Task description: The data is to be repeated exactly, with the images removed.

---------- Material provided ----------

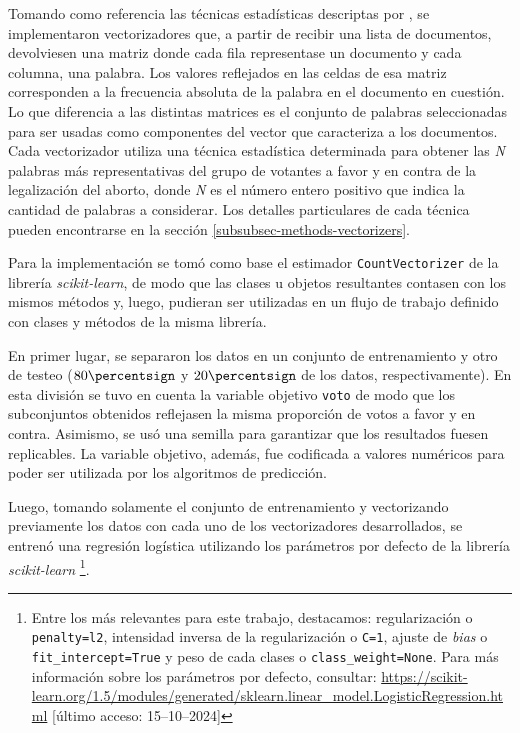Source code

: Tomando como referencia las t\'ecnicas estad\'isticas descriptas por
\cite{monroe2008fightin}, se implementaron vectorizadores que, a partir de
recibir una lista de documentos, devolviesen una matriz donde cada fila
representase un documento y cada columna, una palabra. Los valores
reflejados en las celdas de esa matriz corresponden a la frecuencia absoluta
de la palabra en el documento en cuesti\'on. Lo que diferencia a
las distintas matrices es el conjunto de palabras seleccionadas
para ser usadas como componentes del vector
que caracteriza a los documentos. Cada vectorizador utiliza
una t\'ecnica estad\'istica determinada para obtener las \textit{N}
palabras m\'as representativas del grupo de votantes a favor y
en contra de la legalizaci\'on del aborto, donde \textit{N} es el n\'umero
entero positivo que indica la cantidad de palabras a considerar.
Los detalles particulares de cada
t\'ecnica pueden encontrarse en la secci\'on \ref{subsubsec-methods-vectorizers}.
\par
Para la implementaci\'on se tom\'o como base el estimador \texttt{CountVectorizer}
de la librer\'ia \textit{scikit-learn}, de modo que las clases u objetos resultantes
contasen con los mismos m\'etodos y, luego, pudieran ser utilizadas en un
flujo de trabajo definido con clases y m\'etodos de la misma librer\'ia.
\par
En primer lugar, se separaron los datos en un conjunto de entrenamiento
y otro de testeo ($80\percentsign$ y $20\percentsign$ de los datos, respectivamente).
En esta divisi\'on se tuvo en cuenta la variable objetivo \texttt{voto} de modo
que los subconjuntos obtenidos reflejasen la misma proporci\'on de votos a favor
y en contra. Asimismo, se us\'o una semilla para garantizar que los resultados
fuesen replicables. La variable objetivo, adem\'as, fue codificada a valores
num\'ericos para poder ser utilizada por los algoritmos de predicci\'on.
\par
Luego, tomando solamente el conjunto de entrenamiento y vectorizando
previamente los datos con cada uno de los vectorizadores desarrollados,
se entren\'o una regresi\'on log\'istica utilizando los par\'ametros por defecto
de la librer\'ia \textit{scikit-learn}
\footnote{Entre los m\'as relevantes para este trabajo, destacamos: regularizaci\'on
o \texttt{penalty=l2}, intensidad inversa de la regularizaci\'on o \texttt{C=1},
ajuste de \textit{bias} o \texttt{fit\_intercept=True} y peso de cada clases
o \texttt{class\_weight=None}.
Para m\'as informaci\'on sobre los par\'ametros por defecto, consultar:
\url{https://scikit-learn.org/1.5/modules/generated/sklearn.linear_model.LogisticRegression.html} [\'ultimo acceso: 15--10--2024]}.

----------

Response to this exercise:
Source code

: Tomando como referencia las t\'ecnicas estad\'isticas descriptas por
\cite{monroe2008fightin}, se implementaron vectorizadores que, a partir de
recibir una lista de documentos, devolviesen una matriz donde cada fila
representase un documento y cada columna, una palabra. Los valores
reflejados en las celdas de esa matriz corresponden a la frecuencia absoluta
de la palabra en el documento en cuesti\'on. Lo que diferencia a
las distintas matrices es el conjunto de palabras seleccionadas
para ser usadas como componentes del vector
que caracteriza a los documentos. Cada vectorizador utiliza
una t\'ecnica estad\'istica determinada para obtener las \textit{N}
palabras m\'as representativas del grupo de votantes a favor y
en contra de la legalizaci\'on del aborto, donde \textit{N} es el n\'umero
entero positivo que indica la cantidad de palabras a considerar.
Los detalles particulares de cada
t\'ecnica pueden encontrarse en la secci\'on \ref{subsubsec-methods-vectorizers}.
\par
Para la implementaci\'on se tom\'o como base el estimador \texttt{CountVectorizer}
de la librer\'ia \textit{scikit-learn}, de modo que las clases u objetos resultantes
contasen con los mismos m\'etodos y, luego, pudieran ser utilizadas en un
flujo de trabajo definido con clases y m\'etodos de la misma librer\'ia.
\par
En primer lugar, se separaron los datos en un conjunto de entrenamiento
y otro de testeo ($80\percentsign$ y $20\percentsign$ de los datos, respectivamente).
En esta divisi\'on se tuvo en cuenta la variable objetivo \texttt{voto} de modo
que los subconjuntos obtenidos reflejasen la misma proporci\'on de votos a favor
y en contra. Asimismo, se us\'o una semilla para garantizar que los resultados
fuesen replicables. La variable objetivo, adem\'as, fue codificada a valores
num\'ericos para poder ser utilizada por los algoritmos de predicci\'on.
\par
Luego, tomando solamente el conjunto de entrenamiento y vectorizando
previamente los datos con cada uno de los vectorizadores desarrollados,
se entren\'o una regresi\'on log\'istica utilizando los par\'ametros por defecto
de la librer\'ia \textit{scikit-learn}
\footnote{Entre los m\'as relevantes para este trabajo, destacamos: regularizaci\'on
o \texttt{penalty=l2}, intensidad inversa de la regularizaci\'on o \texttt{C=1},
ajuste de \textit{bias} o \texttt{fit\_intercept=True} y peso de cada clases
o \texttt{class\_weight=None}.
Para m\'as informaci\'on sobre los par\'ametros por defecto, consultar:
\url{https://scikit-learn.org/1.5/modules/generated/sklearn.linear_model.LogisticRegression.html} [\'ultimo acceso: 15--10--2024]}.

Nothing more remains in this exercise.